- [To do]
Return the records word for word. Any pictures in them are not part of the copy.

★ ★ ★ ★ ★ ★ ★

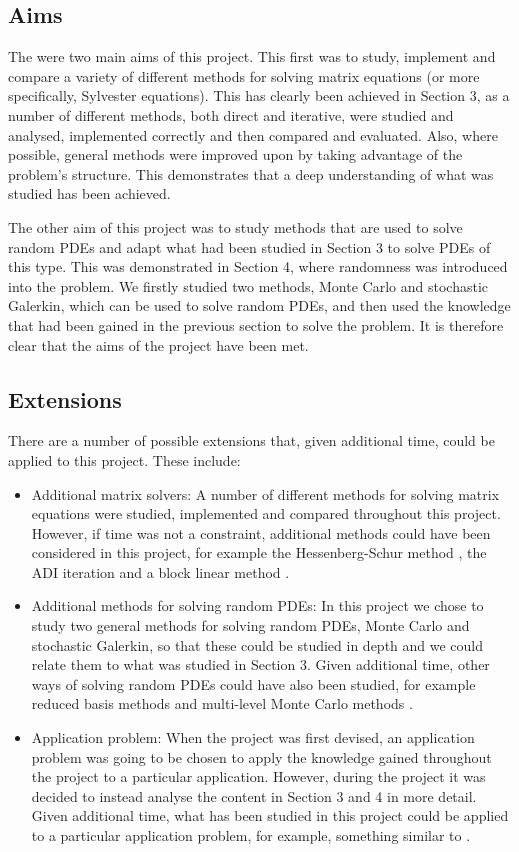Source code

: \documentclass[11pt]{article}
\numberwithin{equation}{section}
\begin{document}
\subsection{Aims}
The were two main aims of this project. This first was to study, implement and compare a variety of different methods for solving matrix equations (or more specifically, Sylvester equations). This has clearly been achieved in Section 3, as a number of different methods, both direct and iterative, were studied and analysed, implemented correctly and then compared and evaluated. Also, where possible, general methods were improved upon by taking advantage of the problem's structure. This demonstrates that a deep understanding of what was studied has been achieved.

The other aim of this project was to study methods that are used to solve random PDEs and adapt what had been studied in Section 3 to solve PDEs of this type. This was demonstrated in Section 4, where randomness was introduced into the problem. We firstly studied two methods, Monte Carlo and stochastic Galerkin, which can be used to solve random PDEs, and then used the knowledge that had been gained in the previous section to solve the problem. It is therefore clear that the aims of the project have been met.

\subsection{Extensions}
There are a number of possible extensions that, given additional time, could be applied to this project. These include:
\begin{itemize}
\item Additional matrix solvers: A number of different methods for solving matrix equations were studied, implemented and compared throughout this project. However, if time was not a constraint, additional methods could have been considered in this project, for example the Hessenberg-Schur method \cite{Hessenberg}, the ADI iteration \cite{Simoncini} and a block linear method \cite{Monsalve}.
\item Additional methods for solving random PDEs: In this project we chose to study two general methods for solving random PDEs, Monte Carlo and stochastic Galerkin, so that these could be studied in depth and we could relate them to what was studied in Section 3. Given additional time, other ways of solving random PDEs could have also been studied, for example reduced basis methods \cite{Powell} and multi-level Monte Carlo methods \cite{Barth}.
\item Application problem: When the project was first devised, an application problem was going to be chosen to apply the knowledge gained throughout the project to a particular application. However, during the project it was decided to instead analyse the content in Section 3 and 4 in more detail. Given additional time, what has been studied in this project could be applied to a particular application problem, for example, something similar to \cite{Barreira}.
\end{itemize}
\end{document}
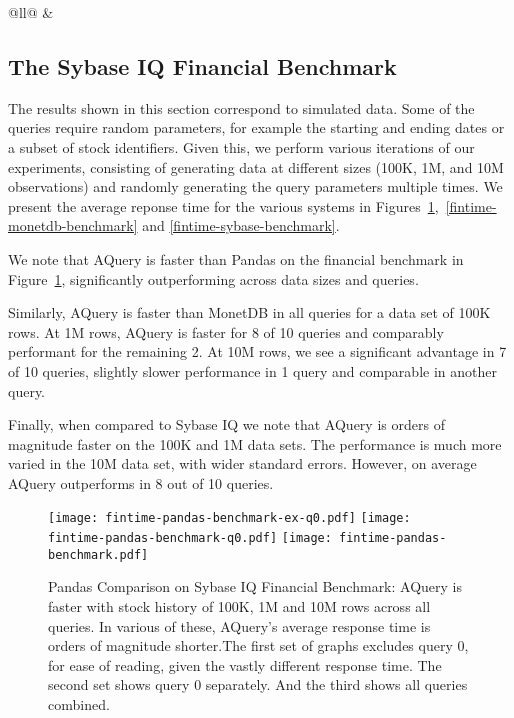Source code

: \documentclass{acm_proc_article-sp}
\begin{document}
\begin{table}[]
{\begin{tabular}{@{}ll@{}}
 &                                                                                                                                                                        \\ \bottomrule
\end{tabular}
}
\caption{Financial Queries Description}
\label{fintime-description}
\end{table}


\subsection{The Sybase IQ Financial Benchmark}
The results shown in this section correspond to simulated data. Some of the queries require
random parameters, for example the starting and ending dates or a subset of stock identifiers. Given this, we perform
various iterations of our experiments, consisting of generating data at different sizes (100K, 1M, and 10M observations) and randomly generating the query parameters multiple times. We present the average reponse time for the
various systems in Figures~\ref{fintime-pandas-benchmark},~\ref{fintime-monetdb-benchmark} and \ref{fintime-sybase-benchmark}.

We note that AQuery is faster than Pandas on the financial benchmark in Figure~\ref{fintime-pandas-benchmark}, significantly outperforming across data sizes and queries. 

Similarly, AQuery is faster than MonetDB in all queries for a data set of 100K rows. At 1M rows, AQuery is faster for 8 of 10 queries and comparably performant for the remaining 2. At 10M rows, we see a significant advantage
in 7 of 10 queries, slightly slower performance in 1 query and comparable in another query.

Finally, when compared to Sybase IQ we note that AQuery is orders of magnitude faster on the 100K
and 1M data sets. The performance is much more varied in  the 10M data set, with wider standard errors. However, on average AQuery outperforms in 8 out of 10 queries.


\begin{figure}
\texttt{[image: fintime-pandas-benchmark-ex-q0.pdf]}
\texttt{[image: fintime-pandas-benchmark-q0.pdf]}
\texttt{[image: fintime-pandas-benchmark.pdf]}
\caption{Pandas Comparison on Sybase IQ Financial Benchmark: AQuery is faster with stock history of
100K, 1M and 10M rows across all queries. In various of these, AQuery's average response time is orders of magnitude shorter.The first set of graphs excludes query 0, for ease of reading, given the vastly different response time. The second set shows query 0 separately. And the third shows all queries combined.}
\label{fintime-pandas-benchmark}
\end{figure}
\end{document}
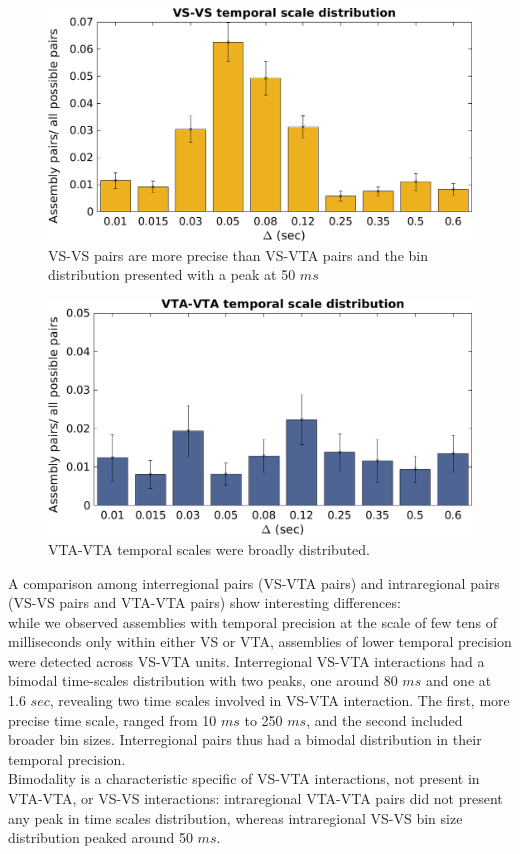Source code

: \begin{figure}[H]
\centering
\includegraphics[scale=0.46]{figures/VS_VS_S.png}
\caption{VS-VS pairs are more precise than VS-VTA pairs and the bin distribution presented with a peak at 50 $ms$}
\label{fig:BinDistrVS}
\end{figure}
\begin{figure}[H]
\centering
\includegraphics[scale=0.46]{figures/VTA_VTA_S.png}
\caption{VTA-VTA temporal scales were broadly distributed.}
\label{fig:BinDistrVTA}
\end{figure}
A comparison among interregional pairs (VS-VTA pairs) and intraregional pairs (VS-VS pairs and VTA-VTA pairs) show interesting differences:\\
while we observed assemblies with temporal precision at the scale of few tens of milliseconds only within either VS or VTA, assemblies of lower temporal precision were detected across VS-VTA units. Interregional VS-VTA interactions had a bimodal time-scales distribution with two peaks, one around 80 $ms$ and one at 1.6 $sec$, revealing two time scales involved in VS-VTA interaction. The first, more precise time scale, ranged from 10 $ms$ to 250 $ms$, and the second included broader bin sizes. Interregional pairs thus had a bimodal distribution in their temporal precision.\\Bimodality is a characteristic specific of VS-VTA interactions, not present in VTA-VTA, or VS-VS interactions: intraregional VTA-VTA pairs did not present any peak in time scales distribution, whereas intraregional VS-VS bin size distribution peaked around 50 $ms$.  
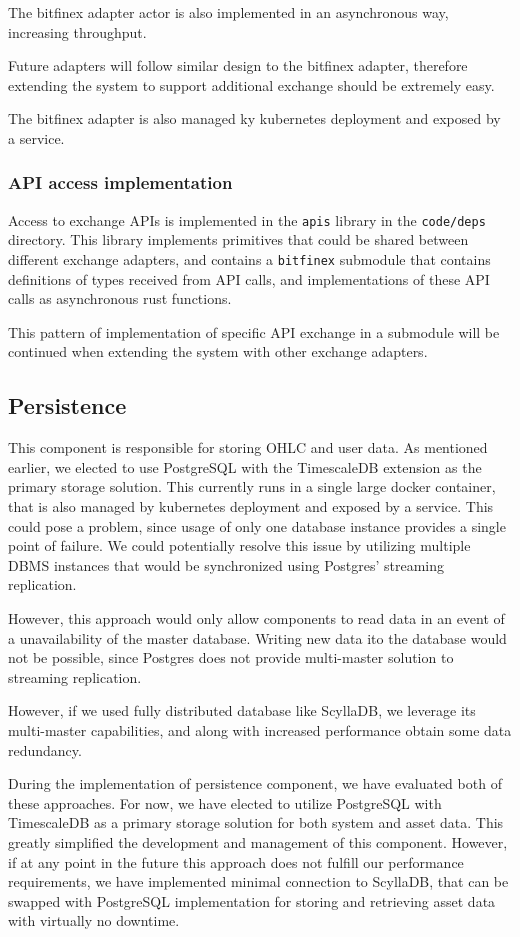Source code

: The bitfinex adapter actor is also implemented in an asynchronous way, increasing throughput.

Future adapters will follow similar design to the bitfinex adapter, therefore
extending the system to support additional exchange should be extremely easy.

The bitfinex adapter is also managed ky kubernetes deployment and exposed by a service.

\subsubsection{API access implementation}
Access to exchange APIs is implemented in the \verb|apis| library in the \verb|code/deps| directory. This library implements
primitives that could be shared between different exchange adapters, and contains a \verb|bitfinex| submodule that contains
definitions of types received from API calls, and implementations of these API calls as asynchronous rust functions.

This pattern of implementation of specific API exchange in a submodule will be continued when extending the system
with other exchange adapters.


\subsection{Persistence}
This component is responsible for storing OHLC and user data. As mentioned earlier, we elected to use PostgreSQL
with the TimescaleDB extension as the primary storage solution. This currently runs in a single large docker
container, that is also managed by kubernetes deployment and exposed by a service. This could pose a problem,
since usage of only one database instance provides a single point of failure. We could potentially resolve
this issue by utilizing multiple DBMS instances that would be synchronized using Postgres' streaming replication.

However, this approach would only allow components to read data in an event of a unavailability of the master
database. Writing new data ito the database would not be possible, since Postgres does not provide multi-master
solution to streaming replication.

However, if we used fully distributed database like ScyllaDB, we leverage its multi-master capabilities, and
along with increased performance obtain some data redundancy.

During the implementation of persistence component, we have evaluated both of these approaches. For now,
we have elected to utilize PostgreSQL with TimescaleDB as a primary storage solution for both system and asset data.
This greatly simplified the development and management of this component. However, if at any point in the future
this approach does not fulfill our performance requirements, we have implemented minimal connection to ScyllaDB, that
can be swapped with PostgreSQL implementation for storing and retrieving asset data with virtually no downtime.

★ ★ ★ ★ ★ ★ ★

- [Solution for this exercise]
Source code

: \documentclass[11pt]{article}
\numberwithin{equation}{section}
\begin{document}
\subsection{Aims}
The were two main aims of this project. This first was to study, implement and compare a variety of different methods for solving matrix equations (or more specifically, Sylvester equations). This has clearly been achieved in Section 3, as a number of different methods, both direct and iterative, were studied and analysed, implemented correctly and then compared and evaluated. Also, where possible, general methods were improved upon by taking advantage of the problem's structure. This demonstrates that a deep understanding of what was studied has been achieved.

The other aim of this project was to study methods that are used to solve random PDEs and adapt what had been studied in Section 3 to solve PDEs of this type. This was demonstrated in Section 4, where randomness was introduced into the problem. We firstly studied two methods, Monte Carlo and stochastic Galerkin, which can be used to solve random PDEs, and then used the knowledge that had been gained in the previous section to solve the problem. It is therefore clear that the aims of the project have been met.

\subsection{Extensions}
There are a number of possible extensions that, given additional time, could be applied to this project. These include:
\begin{itemize}
\item Additional matrix solvers: A number of different methods for solving matrix equations were studied, implemented and compared throughout this project. However, if time was not a constraint, additional methods could have been considered in this project, for example the Hessenberg-Schur method \cite{Hessenberg}, the ADI iteration \cite{Simoncini} and a block linear method \cite{Monsalve}.
\item Additional methods for solving random PDEs: In this project we chose to study two general methods for solving random PDEs, Monte Carlo and stochastic Galerkin, so that these could be studied in depth and we could relate them to what was studied in Section 3. Given additional time, other ways of solving random PDEs could have also been studied, for example reduced basis methods \cite{Powell} and multi-level Monte Carlo methods \cite{Barth}.
\item Application problem: When the project was first devised, an application problem was going to be chosen to apply the knowledge gained throughout the project to a particular application. However, during the project it was decided to instead analyse the content in Section 3 and 4 in more detail. Given additional time, what has been studied in this project could be applied to a particular application problem, for example, something similar to \cite{Barreira}.
\end{itemize}
\end{document}
Source code

: \documentclass{acm_proc_article-sp}
\begin{document}
\begin{table}[]
{\begin{tabular}{@{}ll@{}}
 &                                                                                                                                                                        \\ \bottomrule
\end{tabular}
}
\caption{Financial Queries Description}
\label{fintime-description}
\end{table}


\subsection{The Sybase IQ Financial Benchmark}
The results shown in this section correspond to simulated data. Some of the queries require
random parameters, for example the starting and ending dates or a subset of stock identifiers. Given this, we perform
various iterations of our experiments, consisting of generating data at different sizes (100K, 1M, and 10M observations) and randomly generating the query parameters multiple times. We present the average reponse time for the
various systems in Figures~\ref{fintime-pandas-benchmark},~\ref{fintime-monetdb-benchmark} and \ref{fintime-sybase-benchmark}.

We note that AQuery is faster than Pandas on the financial benchmark in Figure~\ref{fintime-pandas-benchmark}, significantly outperforming across data sizes and queries. 

Similarly, AQuery is faster than MonetDB in all queries for a data set of 100K rows. At 1M rows, AQuery is faster for 8 of 10 queries and comparably performant for the remaining 2. At 10M rows, we see a significant advantage
in 7 of 10 queries, slightly slower performance in 1 query and comparable in another query.

Finally, when compared to Sybase IQ we note that AQuery is orders of magnitude faster on the 100K
and 1M data sets. The performance is much more varied in  the 10M data set, with wider standard errors. However, on average AQuery outperforms in 8 out of 10 queries.


\begin{figure}
\texttt{[image: fintime-pandas-benchmark-ex-q0.pdf]}
\texttt{[image: fintime-pandas-benchmark-q0.pdf]}
\texttt{[image: fintime-pandas-benchmark.pdf]}
\caption{Pandas Comparison on Sybase IQ Financial Benchmark: AQuery is faster with stock history of
100K, 1M and 10M rows across all queries. In various of these, AQuery's average response time is orders of magnitude shorter.The first set of graphs excludes query 0, for ease of reading, given the vastly different response time. The second set shows query 0 separately. And the third shows all queries combined.}
\label{fintime-pandas-benchmark}
\end{figure}
\end{document}
Source code

: \begin{figure}[H]
\centering
\includegraphics[scale=0.46]{figures/VS_VS_S.png}
\caption{VS-VS pairs are more precise than VS-VTA pairs and the bin distribution presented with a peak at 50 $ms$}
\label{fig:BinDistrVS}
\end{figure}
\begin{figure}[H]
\centering
\includegraphics[scale=0.46]{figures/VTA_VTA_S.png}
\caption{VTA-VTA temporal scales were broadly distributed.}
\label{fig:BinDistrVTA}
\end{figure}
A comparison among interregional pairs (VS-VTA pairs) and intraregional pairs (VS-VS pairs and VTA-VTA pairs) show interesting differences:\\
while we observed assemblies with temporal precision at the scale of few tens of milliseconds only within either VS or VTA, assemblies of lower temporal precision were detected across VS-VTA units. Interregional VS-VTA interactions had a bimodal time-scales distribution with two peaks, one around 80 $ms$ and one at 1.6 $sec$, revealing two time scales involved in VS-VTA interaction. The first, more precise time scale, ranged from 10 $ms$ to 250 $ms$, and the second included broader bin sizes. Interregional pairs thus had a bimodal distribution in their temporal precision.\\Bimodality is a characteristic specific of VS-VTA interactions, not present in VTA-VTA, or VS-VS interactions: intraregional VTA-VTA pairs did not present any peak in time scales distribution, whereas intraregional VS-VS bin size distribution peaked around 50 $ms$.  
Source code

: The bitfinex adapter actor is also implemented in an asynchronous way, increasing throughput.

Future adapters will follow similar design to the bitfinex adapter, therefore
extending the system to support additional exchange should be extremely easy.

The bitfinex adapter is also managed ky kubernetes deployment and exposed by a service.

\subsubsection{API access implementation}
Access to exchange APIs is implemented in the \verb|apis| library in the \verb|code/deps| directory. This library implements
primitives that could be shared between different exchange adapters, and contains a \verb|bitfinex| submodule that contains
definitions of types received from API calls, and implementations of these API calls as asynchronous rust functions.

This pattern of implementation of specific API exchange in a submodule will be continued when extending the system
with other exchange adapters.


\subsection{Persistence}
This component is responsible for storing OHLC and user data. As mentioned earlier, we elected to use PostgreSQL
with the TimescaleDB extension as the primary storage solution. This currently runs in a single large docker
container, that is also managed by kubernetes deployment and exposed by a service. This could pose a problem,
since usage of only one database instance provides a single point of failure. We could potentially resolve
this issue by utilizing multiple DBMS instances that would be synchronized using Postgres' streaming replication.

However, this approach would only allow components to read data in an event of a unavailability of the master
database. Writing new data ito the database would not be possible, since Postgres does not provide multi-master
solution to streaming replication.

However, if we used fully distributed database like ScyllaDB, we leverage its multi-master capabilities, and
along with increased performance obtain some data redundancy.

During the implementation of persistence component, we have evaluated both of these approaches. For now,
we have elected to utilize PostgreSQL with TimescaleDB as a primary storage solution for both system and asset data.
This greatly simplified the development and management of this component. However, if at any point in the future
this approach does not fulfill our performance requirements, we have implemented minimal connection to ScyllaDB, that
can be swapped with PostgreSQL implementation for storing and retrieving asset data with virtually no downtime.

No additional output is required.